INFORMATION SUPPLIED START
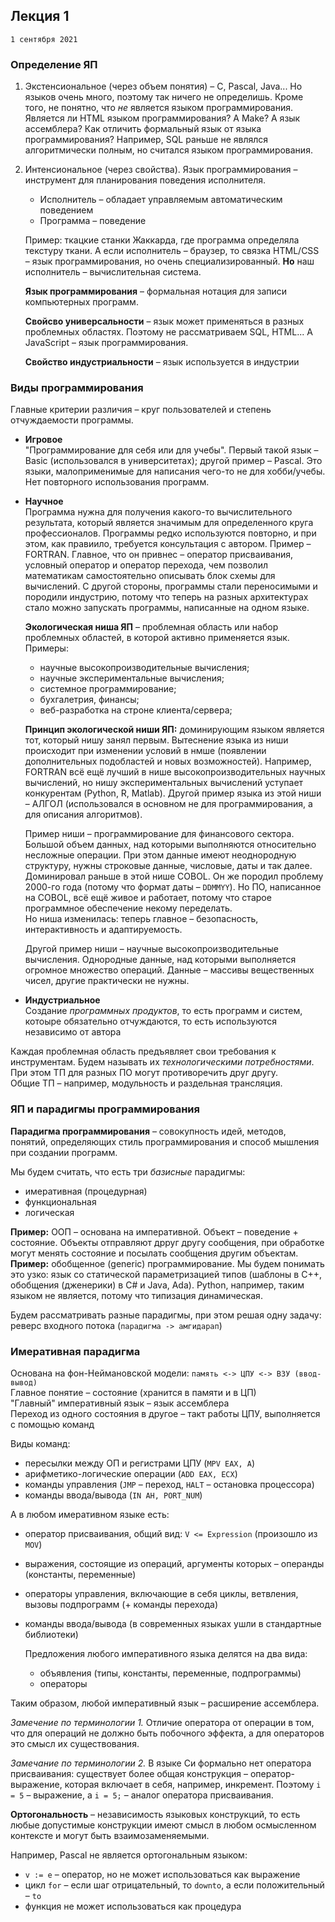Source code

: ## Лекция 1
`1 сентября 2021`

### Определение ЯП

1. Экстенсиональное (через объем понятия) – C, Pascal, Java... Но языков очень много, поэтому так ничего не определишь. Кроме того, не понятно, что *не* является языком программирования. Является ли HTML языком программирования? А Make? А язык ассемблера? Как отличить формальный язык от языка программирования? Например, SQL раньше не являлся алгоритмически полным, но считался языком программирования.
2. Интенсиональное (через свойства). Язык программирования – инструмент для планирования поведения исполнителя. 
    - Исполнитель – обладает управляемым автоматическим поведением
    - Программа – поведение

    Пример: ткацкие станки Жаккарда, где программа определяла текстуру ткани. А если исполнитель – браузер, то связка HTML/CSS – язык программирования, но очень специализированный. **Но** наш исполнитель – вычислительная система.

    **Язык программирования** – формальная нотация для записи компьютерных программ.

    **Свойсво универсальности** – язык может применяться в разных проблемных областях. Поэтому не рассматриваем SQL, HTML... А JavaScript – язык программирования.

    **Свойство индустриальности** – язык используется в индустрии

### Виды программирования

Главные критерии различия – круг пользователей и степень отчуждаемости программы.

- **Игровое** \
    "Программирование для себя или для учебы". Первый такой язык – Basic (использовался в университетах); другой пример – Pascal. Это языки, малоприменимые для написания чего-то не для хобби/учебы. Нет повторного использования программ.
- **Научное** \
    Программа нужна для получения какого-то вычислительного результата, который является значимым для определенного круга профессионалов. Программы редко используются повторно, и при этом, как правиило, требуется консультация с автором. Пример – FORTRAN. Главное, что он привнес – оператор присваивания, условный оператор и оператор перехода, чем позволил математикам самостоятельно описывать блок схемы для вычислений. С другой стороны, программы стали переносимыми и породили индустрию, потому что теперь на разных архитектурах стало можно запускать программы, написанные на одном языке. 

    **Экологическая ниша ЯП** – проблемная область или набор проблемных областей, в которой активно применяется язык. \
    Примеры: 
    - научные высокопроизводительные вычисления; 
    - научные экспериментальные вычисления; 
    - системное программирование; 
    - бухгалетрия, финансы; 
    - веб-разработка на строне клиента/сервера;

    **Принцип экологической ниши ЯП:** доминирующим языком является тот, который нишу занял первым. Вытеснение языка из ниши происходит при изменении условий в нмше (появлении дополнительных подобластей и новых возможностей). Например, FORTRAN всё ещё лучший в нише высокопроизводительных научных вычислений, но нишу экспериментальных вычислений уступает конкурентам (Python, R, Matlab). Другой пример языка из этой ниши – АЛГОЛ (использовался в основном не для программирования, а для описания алгоритмов).

    Пример ниши – программирование для финансового сектора. Большой объем данных, над которыми выполняются относительно несложные операции. При этом данные имеют неоднородную структуру, нужны строковые данные, числовые, даты и так далее. Доминировал раньше в этой нише COBOL. Он же породил проблему 2000-го года (потому что формат даты – `DDMMYY`). Но ПО, написанное на COBOL, всё ещё живое и работает, потому что старое программное обеспечение некому переделать. \
    Но ниша изменилась: теперь главное – безопасность, интерактивность и адаптируемость. 

    Другой пример ниши – научные высокопроизводительные вычисления. Однородные данные, над которыми выполняется огромное множество операций. Данные – массивы вещественных чисел, другие практически не нужны.

- **Индустриальное** \
    Создание *программных продуктов*, то есть программ и систем, котоыре обязательно отчуждаются, то есть используются независимо от автора

Каждая проблемная область предъявляет свои требования к инструментам. Будем называть их *технологическими потребностями*. При этом ТП для разных ПО могут противоречить друг другу.\
Общие ТП – например, модульность и раздельная трансляция.

### ЯП и парадигмы программирования

**Парадигма программирования** – совокупность идей, методов, понятий, определяющих стиль программирования и способ мышления при создании программ.

Мы будем считать, что есть три *базисные* парадигмы:
- имеративная (процедурная)
- функциональная
- логическая

**Пример:** ООП – основана на императивной. Объект – поведение + состояние. Объекты отправляют дрруг другу сообщения, при обработке могут менять состояние и посылать сообщения другим объектам. \
**Пример:** обобщенное (generic) программирование. Мы будем понимать это узко: язык со статической параметризацией типов (шаблоны в C++, обобщения (дженерики) в C# и Java, Ada). Python, например, таким языком не является, потому что типизация динамическая.

Будем рассматривать разные парадигмы, при этом решая одну задачу: реверс входного потока (`парадигма -> амгидарап`)

### Имеративная парадигма

Основана на фон-Неймановской модели: `память <-> ЦПУ <-> ВЗУ (ввод-вывод)` \
Главное понятие – состояние (хранится в памяти и в ЦП) \
"Главный" императивный язык – язык ассемблера \
Переход из одного состояния в другое – такт работы ЦПУ, выполняется с помощью команд

Виды команд:
- пересылки между ОП и регистрами ЦПУ (`MPV EAX, A`)
- арифметико-логические операции (`ADD EAX, ECX`)
- команды управления (`JMP` – переход, `HALT` – остановка процессора)
- команды ввода/вывода (`IN AH, PORT_NUM`)

А в любом имеративном языке есть:
- оператор присваивания, общий вид: `V <= Expression` (произошло из `MOV`)
- выражения, состоящие из операций, аргументы которых – операнды (константы, переменные)
- операторы управления, включающие в себя циклы, ветвления, вызовы подпрограмм (+ команды перехода)
- команды ввода/вывода (в современных языках ушли в стандартные библиотеки)

    Предложения любого императивного языка делятся на два вида:
    - объявления (типы, константы, переменные, подпрограммы)
    - операторы

Таким образом, любой императивный язык – расширение ассемблера.

*Замечение по терминологии 1.* Отличие оператора от операции в том, что для операций не должно быть побочного эффекта, а для операторов это смысл их существования.

*Замечание по терминологии 2.* В языке Си формально нет оператора присваивания: существует более общая конструкция – оператор-выражение, которая включает в себя, например, инкремент. Поэтому `i = 5` – выражение, а `i = 5;` – аналог оператора присваивания.

**Ортогональность** – независимость языковых конструкций, то есть любые допустимые конструкции имеют смысл в любом осмысленном контексте и могут быть взаимозаменяемыми.

Например, Pascal не является ортогональным языком:
- `v := e` – оператор, но не может использоваться как выражение
- цикл `for` – если шаг отрицательный, то `downto`, а если положительный – `to`
- функция не может использоваться как процедура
INFORMATION SUPPLIED END
* [YOUR TASK]: I'd like the entries above repeated exactly, but without any of their pictures.

* [FINAL ANSWER]:
Source code

: ## Лекция 1
`1 сентября 2021`

### Определение ЯП

1. Экстенсиональное (через объем понятия) – C, Pascal, Java... Но языков очень много, поэтому так ничего не определишь. Кроме того, не понятно, что *не* является языком программирования. Является ли HTML языком программирования? А Make? А язык ассемблера? Как отличить формальный язык от языка программирования? Например, SQL раньше не являлся алгоритмически полным, но считался языком программирования.
2. Интенсиональное (через свойства). Язык программирования – инструмент для планирования поведения исполнителя. 
    - Исполнитель – обладает управляемым автоматическим поведением
    - Программа – поведение

    Пример: ткацкие станки Жаккарда, где программа определяла текстуру ткани. А если исполнитель – браузер, то связка HTML/CSS – язык программирования, но очень специализированный. **Но** наш исполнитель – вычислительная система.

    **Язык программирования** – формальная нотация для записи компьютерных программ.

    **Свойсво универсальности** – язык может применяться в разных проблемных областях. Поэтому не рассматриваем SQL, HTML... А JavaScript – язык программирования.

    **Свойство индустриальности** – язык используется в индустрии

### Виды программирования

Главные критерии различия – круг пользователей и степень отчуждаемости программы.

- **Игровое** \
    "Программирование для себя или для учебы". Первый такой язык – Basic (использовался в университетах); другой пример – Pascal. Это языки, малоприменимые для написания чего-то не для хобби/учебы. Нет повторного использования программ.
- **Научное** \
    Программа нужна для получения какого-то вычислительного результата, который является значимым для определенного круга профессионалов. Программы редко используются повторно, и при этом, как правиило, требуется консультация с автором. Пример – FORTRAN. Главное, что он привнес – оператор присваивания, условный оператор и оператор перехода, чем позволил математикам самостоятельно описывать блок схемы для вычислений. С другой стороны, программы стали переносимыми и породили индустрию, потому что теперь на разных архитектурах стало можно запускать программы, написанные на одном языке. 

    **Экологическая ниша ЯП** – проблемная область или набор проблемных областей, в которой активно применяется язык. \
    Примеры: 
    - научные высокопроизводительные вычисления; 
    - научные экспериментальные вычисления; 
    - системное программирование; 
    - бухгалетрия, финансы; 
    - веб-разработка на строне клиента/сервера;

    **Принцип экологической ниши ЯП:** доминирующим языком является тот, который нишу занял первым. Вытеснение языка из ниши происходит при изменении условий в нмше (появлении дополнительных подобластей и новых возможностей). Например, FORTRAN всё ещё лучший в нише высокопроизводительных научных вычислений, но нишу экспериментальных вычислений уступает конкурентам (Python, R, Matlab). Другой пример языка из этой ниши – АЛГОЛ (использовался в основном не для программирования, а для описания алгоритмов).

    Пример ниши – программирование для финансового сектора. Большой объем данных, над которыми выполняются относительно несложные операции. При этом данные имеют неоднородную структуру, нужны строковые данные, числовые, даты и так далее. Доминировал раньше в этой нише COBOL. Он же породил проблему 2000-го года (потому что формат даты – `DDMMYY`). Но ПО, написанное на COBOL, всё ещё живое и работает, потому что старое программное обеспечение некому переделать. \
    Но ниша изменилась: теперь главное – безопасность, интерактивность и адаптируемость. 

    Другой пример ниши – научные высокопроизводительные вычисления. Однородные данные, над которыми выполняется огромное множество операций. Данные – массивы вещественных чисел, другие практически не нужны.

- **Индустриальное** \
    Создание *программных продуктов*, то есть программ и систем, котоыре обязательно отчуждаются, то есть используются независимо от автора

Каждая проблемная область предъявляет свои требования к инструментам. Будем называть их *технологическими потребностями*. При этом ТП для разных ПО могут противоречить друг другу.\
Общие ТП – например, модульность и раздельная трансляция.

### ЯП и парадигмы программирования

**Парадигма программирования** – совокупность идей, методов, понятий, определяющих стиль программирования и способ мышления при создании программ.

Мы будем считать, что есть три *базисные* парадигмы:
- имеративная (процедурная)
- функциональная
- логическая

**Пример:** ООП – основана на императивной. Объект – поведение + состояние. Объекты отправляют дрруг другу сообщения, при обработке могут менять состояние и посылать сообщения другим объектам. \
**Пример:** обобщенное (generic) программирование. Мы будем понимать это узко: язык со статической параметризацией типов (шаблоны в C++, обобщения (дженерики) в C# и Java, Ada). Python, например, таким языком не является, потому что типизация динамическая.

Будем рассматривать разные парадигмы, при этом решая одну задачу: реверс входного потока (`парадигма -> амгидарап`)

### Имеративная парадигма

Основана на фон-Неймановской модели: `память <-> ЦПУ <-> ВЗУ (ввод-вывод)` \
Главное понятие – состояние (хранится в памяти и в ЦП) \
"Главный" императивный язык – язык ассемблера \
Переход из одного состояния в другое – такт работы ЦПУ, выполняется с помощью команд

Виды команд:
- пересылки между ОП и регистрами ЦПУ (`MPV EAX, A`)
- арифметико-логические операции (`ADD EAX, ECX`)
- команды управления (`JMP` – переход, `HALT` – остановка процессора)
- команды ввода/вывода (`IN AH, PORT_NUM`)

А в любом имеративном языке есть:
- оператор присваивания, общий вид: `V <= Expression` (произошло из `MOV`)
- выражения, состоящие из операций, аргументы которых – операнды (константы, переменные)
- операторы управления, включающие в себя циклы, ветвления, вызовы подпрограмм (+ команды перехода)
- команды ввода/вывода (в современных языках ушли в стандартные библиотеки)

    Предложения любого императивного языка делятся на два вида:
    - объявления (типы, константы, переменные, подпрограммы)
    - операторы

Таким образом, любой императивный язык – расширение ассемблера.

*Замечение по терминологии 1.* Отличие оператора от операции в том, что для операций не должно быть побочного эффекта, а для операторов это смысл их существования.

*Замечание по терминологии 2.* В языке Си формально нет оператора присваивания: существует более общая конструкция – оператор-выражение, которая включает в себя, например, инкремент. Поэтому `i = 5` – выражение, а `i = 5;` – аналог оператора присваивания.

**Ортогональность** – независимость языковых конструкций, то есть любые допустимые конструкции имеют смысл в любом осмысленном контексте и могут быть взаимозаменяемыми.

Например, Pascal не является ортогональным языком:
- `v := e` – оператор, но не может использоваться как выражение
- цикл `for` – если шаг отрицательный, то `downto`, а если положительный – `to`
- функция не может использоваться как процедура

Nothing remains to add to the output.